Der Fehler liegt nach meiner Sicht der Dinge darin, dass die Aufbauteams und die Gelder nicht in den befriedeten Regionen eingesetzt werden sondern in den Umkämpfeten. Dort wo große Teile des Geldes von den Taliban und den Warlords von den Baufirmen und den Hilfsorganisationen herrausgepresst werden. Leider ist es nicht möglich nachzuvollziehen wie viel Geld die Hilfsorganisationen den Taliban zahlen um überhaupt weiter arbeiten zu können.
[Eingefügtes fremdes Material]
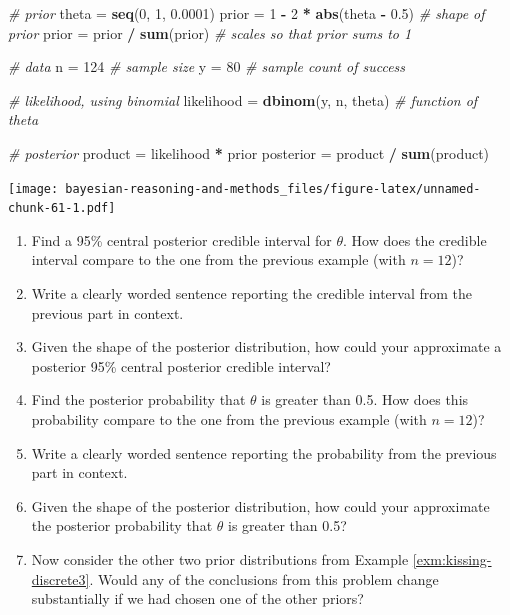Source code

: \documentclass[
]{book}
\newenvironment{Shaded}{\begin{snugshade}}{\end{snugshade}}
\newcommand{\CommentTok}[1]{\textcolor[rgb]{0.56,0.35,0.01}{\textit{#1}}}
\newcommand{\DecValTok}[1]{\textcolor[rgb]{0.00,0.00,0.81}{#1}}
\newcommand{\FloatTok}[1]{\textcolor[rgb]{0.00,0.00,0.81}{#1}}
\newcommand{\KeywordTok}[1]{\textcolor[rgb]{0.13,0.29,0.53}{\textbf{#1}}}
\newcommand{\NormalTok}[1]{#1}
\newcommand{\OperatorTok}[1]{\textcolor[rgb]{0.81,0.36,0.00}{\textbf{#1}}}
\newcommand{\StringTok}[1]{\textcolor[rgb]{0.31,0.60,0.02}{#1}}
\providecommand{\tightlist}{%
  \setlength{\itemsep}{0pt}\setlength{\parskip}{0pt}}
\theoremstyle{definition}
\theoremstyle{definition}
\theoremstyle{definition}
\theoremstyle{remark}
\begin{document}
\begin{Shaded}
\begin{Highlighting}[]
\CommentTok{\# prior}
\NormalTok{theta =}\StringTok{ }\KeywordTok{seq}\NormalTok{(}\DecValTok{0}\NormalTok{, }\DecValTok{1}\NormalTok{, }\FloatTok{0.0001}\NormalTok{)}
\NormalTok{prior =}\StringTok{ }\DecValTok{1} \OperatorTok{{-}}\StringTok{ }\DecValTok{2} \OperatorTok{*}\StringTok{ }\KeywordTok{abs}\NormalTok{(theta }\OperatorTok{{-}}\StringTok{ }\FloatTok{0.5}\NormalTok{) }\CommentTok{\# shape of prior}
\NormalTok{prior =}\StringTok{ }\NormalTok{prior }\OperatorTok{/}\StringTok{ }\KeywordTok{sum}\NormalTok{(prior) }\CommentTok{\# scales so that prior sums to 1}

\CommentTok{\# data}
\NormalTok{n =}\StringTok{ }\DecValTok{124} \CommentTok{\# sample size}
\NormalTok{y =}\StringTok{ }\DecValTok{80} \CommentTok{\# sample count of success}

\CommentTok{\# likelihood, using binomial}
\NormalTok{likelihood =}\StringTok{ }\KeywordTok{dbinom}\NormalTok{(y, n, theta) }\CommentTok{\# function of theta}

\CommentTok{\# posterior}
\NormalTok{product =}\StringTok{ }\NormalTok{likelihood }\OperatorTok{*}\StringTok{ }\NormalTok{prior}
\NormalTok{posterior =}\StringTok{ }\NormalTok{product }\OperatorTok{/}\StringTok{ }\KeywordTok{sum}\NormalTok{(product)}
\end{Highlighting}
\end{Shaded}

\texttt{[image: bayesian-reasoning-and-methods\_files/figure-latex/unnamed-chunk-61-1.pdf]}

\begin{enumerate}
\def\labelenumi{\arabic{enumi}.}
\tightlist
\item
  Find a 95\% central posterior credible interval for \(\theta\). How does the credible interval compare to the one from the previous example (with \(n=12\))?
\item
  Write a clearly worded sentence reporting the credible interval from the previous part in context.
\item
  Given the shape of the posterior distribution, how could your approximate a posterior 95\% central posterior credible interval?
\item
  Find the posterior probability that \(\theta\) is greater than 0.5. How does this probability compare to the one from the previous example (with \(n=12\))?
\item
  Write a clearly worded sentence reporting the probability from the previous part in context.
\item
  Given the shape of the posterior distribution, how could your approximate the posterior probability that \(\theta\) is greater than 0.5?
\item
  Now consider the other two prior distributions from Example \ref{exm:kissing-discrete3}.
  Would any of the conclusions from this problem change substantially if we had chosen one of the other priors?
\end{enumerate}
\end{document}
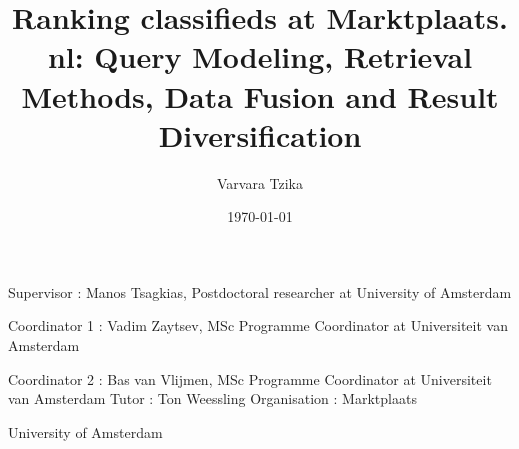 \documentclass[a4paper, 12pt]{report}
\title{Ranking classifieds at Marktplaats. nl: Query Modeling, Retrieval Methods, Data Fusion and Result Diversification}
\author{Varvara Tzika}
\date{\today}
\begin{document}
\maketitle

Supervisor : Manos Tsagkias, \bigskip
Postdoctoral researcher at University of Amsterdam \bigskip

Coordinator 1 : Vadim Zaytsev, \bigskip
MSc Programme Coordinator at Universiteit van Amsterdam

Coordinator 2 : Bas van Vlijmen, \bigskip
MSc Programme Coordinator at Universiteit van Amsterdam
\bigskip
Tutor : Ton Weessling \bigskip
Organisation : Marktplaats \bigskip

University of Amsterdam



















\end{document}
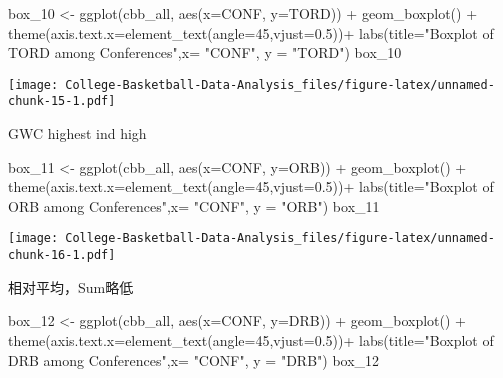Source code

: \documentclass[
]{article}
\newenvironment{Shaded}{\begin{snugshade}}{\end{snugshade}}
\newcommand{\AttributeTok}[1]{\textcolor[rgb]{0.77,0.63,0.00}{#1}}
\newcommand{\DecValTok}[1]{\textcolor[rgb]{0.00,0.00,0.81}{#1}}
\newcommand{\FloatTok}[1]{\textcolor[rgb]{0.00,0.00,0.81}{#1}}
\newcommand{\FunctionTok}[1]{\textcolor[rgb]{0.00,0.00,0.00}{#1}}
\newcommand{\NormalTok}[1]{#1}
\newcommand{\OtherTok}[1]{\textcolor[rgb]{0.56,0.35,0.01}{#1}}
\newcommand{\SpecialCharTok}[1]{\textcolor[rgb]{0.00,0.00,0.00}{#1}}
\newcommand{\StringTok}[1]{\textcolor[rgb]{0.31,0.60,0.02}{#1}}
\begin{document}
\begin{Shaded}
\begin{Highlighting}[]
\NormalTok{box\_10 }\OtherTok{\textless{}{-}} \FunctionTok{ggplot}\NormalTok{(cbb\_all, }\FunctionTok{aes}\NormalTok{(}\AttributeTok{x=}\NormalTok{CONF, }\AttributeTok{y=}\NormalTok{TORD)) }\SpecialCharTok{+} \FunctionTok{geom\_boxplot}\NormalTok{() }\SpecialCharTok{+} \FunctionTok{theme}\NormalTok{(}\AttributeTok{axis.text.x=}\FunctionTok{element\_text}\NormalTok{(}\AttributeTok{angle=}\DecValTok{45}\NormalTok{,}\AttributeTok{vjust=}\FloatTok{0.5}\NormalTok{))}\SpecialCharTok{+} \FunctionTok{labs}\NormalTok{(}\AttributeTok{title=}\StringTok{"Boxplot of TORD among Conferences"}\NormalTok{,}\AttributeTok{x=} \StringTok{"CONF"}\NormalTok{, }\AttributeTok{y =} \StringTok{"TORD"}\NormalTok{)}
\NormalTok{box\_10}
\end{Highlighting}
\end{Shaded}

\texttt{[image: College-Basketball-Data-Analysis\_files/figure-latex/unnamed-chunk-15-1.pdf]}

GWC highest ind high

\begin{Shaded}
\begin{Highlighting}[]
\NormalTok{box\_11 }\OtherTok{\textless{}{-}} \FunctionTok{ggplot}\NormalTok{(cbb\_all, }\FunctionTok{aes}\NormalTok{(}\AttributeTok{x=}\NormalTok{CONF, }\AttributeTok{y=}\NormalTok{ORB)) }\SpecialCharTok{+} \FunctionTok{geom\_boxplot}\NormalTok{() }\SpecialCharTok{+} \FunctionTok{theme}\NormalTok{(}\AttributeTok{axis.text.x=}\FunctionTok{element\_text}\NormalTok{(}\AttributeTok{angle=}\DecValTok{45}\NormalTok{,}\AttributeTok{vjust=}\FloatTok{0.5}\NormalTok{))}\SpecialCharTok{+} \FunctionTok{labs}\NormalTok{(}\AttributeTok{title=}\StringTok{"Boxplot of ORB among Conferences"}\NormalTok{,}\AttributeTok{x=} \StringTok{"CONF"}\NormalTok{, }\AttributeTok{y =} \StringTok{"ORB"}\NormalTok{)}
\NormalTok{box\_11}
\end{Highlighting}
\end{Shaded}

\texttt{[image: College-Basketball-Data-Analysis\_files/figure-latex/unnamed-chunk-16-1.pdf]}

相对平均，Sum略低

\begin{Shaded}
\begin{Highlighting}[]
\NormalTok{box\_12 }\OtherTok{\textless{}{-}} \FunctionTok{ggplot}\NormalTok{(cbb\_all, }\FunctionTok{aes}\NormalTok{(}\AttributeTok{x=}\NormalTok{CONF, }\AttributeTok{y=}\NormalTok{DRB)) }\SpecialCharTok{+} \FunctionTok{geom\_boxplot}\NormalTok{() }\SpecialCharTok{+} \FunctionTok{theme}\NormalTok{(}\AttributeTok{axis.text.x=}\FunctionTok{element\_text}\NormalTok{(}\AttributeTok{angle=}\DecValTok{45}\NormalTok{,}\AttributeTok{vjust=}\FloatTok{0.5}\NormalTok{))}\SpecialCharTok{+} \FunctionTok{labs}\NormalTok{(}\AttributeTok{title=}\StringTok{"Boxplot of DRB among Conferences"}\NormalTok{,}\AttributeTok{x=} \StringTok{"CONF"}\NormalTok{, }\AttributeTok{y =} \StringTok{"DRB"}\NormalTok{)}
\NormalTok{box\_12}
\end{Highlighting}
\end{Shaded}
\end{document}
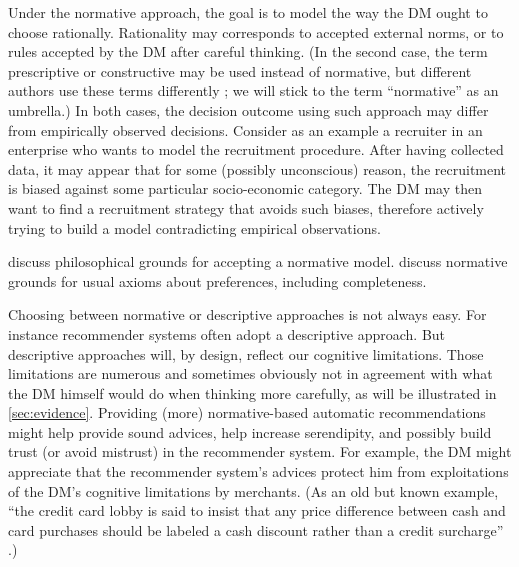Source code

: \documentclass[version=last, pagesize, twocolumn, twoside=off, bibliography=totoc, 12pt, a4paper, english]{scrartcl}
\begin{document}
Under the normative approach, the goal is to model the way the \ac{DM} ought to choose rationally. Rationality may corresponds to accepted external norms, or to rules accepted by the \ac{DM} after careful thinking. (In the second case, the term prescriptive or constructive may be used instead of normative, but different authors use these terms differently \citep{roy_decision_1993, tsoukias_concept_2007}; we will stick to the term “normative” as an umbrella.) In both cases, the decision outcome using such approach may differ from empirically observed decisions. Consider as an example a recruiter in an enterprise who wants to model the recruitment procedure. After having collected data, it may appear that for some (possibly unconscious) reason, the recruitment is biased against some particular socio-economic category. The \ac{DM} may then want to find a recruitment strategy that avoids such biases, therefore actively trying to build a model contradicting empirical observations. 
	
\citet{mcclennen_rationality_1990, guala_logic_2000} discuss philosophical grounds for accepting a normative model. \citet{anand_are_1987, mandler_difficult_2001} discuss normative grounds for usual axioms about preferences, including completeness.

Choosing between normative or descriptive approaches is not always easy. For instance recommender systems often adopt a descriptive approach. 
But descriptive approaches will, by design, reflect our cognitive limitations. Those limitations are numerous and sometimes obviously not in agreement with what the \ac{DM} himself would do when thinking more carefully, as will be illustrated in \cref{sec:evidence}. 
Providing (more) normative-based automatic recommendations might help provide sound advices, help increase serendipity, and possibly build trust (or avoid mistrust) in the recommender system. For example, the \ac{DM} might appreciate that the recommender system’s advices protect him from exploitations of the \ac{DM}’s cognitive limitations by merchants. (As an old but known example, “the credit card lobby is said to insist that any price difference between cash and card purchases should be labeled a cash discount rather than a credit surcharge” \citep{tversky_rational_1986}.) 
	
\end{document}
Da dies unbestritten so läuft, sollte man auch der Bevölkerung dort zeigen, dass man nicht bereit ist weiter zu arbeiten und Geld zu investieren, wenn die Bevölkerung sich nicht von den Taliban löst. Dazu gehört es dann aber auch härter gegen die Aufständischen vor zu gehen. Zu zeigen, dass die ISAF nicht zum Kaffeetrinken da ist. Im Gegenzug muss man den Menschen aber auch direkte, kontrollierte Hilf zukommen lassen, sie nicht im Stich lassen, ihnen zeigen, dass man sich weiter um sie kümmert und ihnen an Beispielen zeigen wie es funktionieren kann.
Würde man den Wiederaufbau auf die bereits friedlichen Gebiete wie den Osten der großteils von Schiiten bevölkert ist verlagern und dort mehr Geld investieren, könnte man die Bevölkerung dort für sich gewinnen und dem Rest des Landes zeigen wie es aussehen kann wenn man kooperiert. In AFG ist nichts so schnell und verlässlich wie die Mundpropaganda.
Seit Jahren gibt es in den Schiitengebieten in AFG keine größeren Konflikte mehr. Ein riesiges Gebiet das von 120 Mann der Neuseeländischen Armee „beschützt“ wird. Hilfszahlungen kommen in den Gebieten bisher aber leider fast keine an.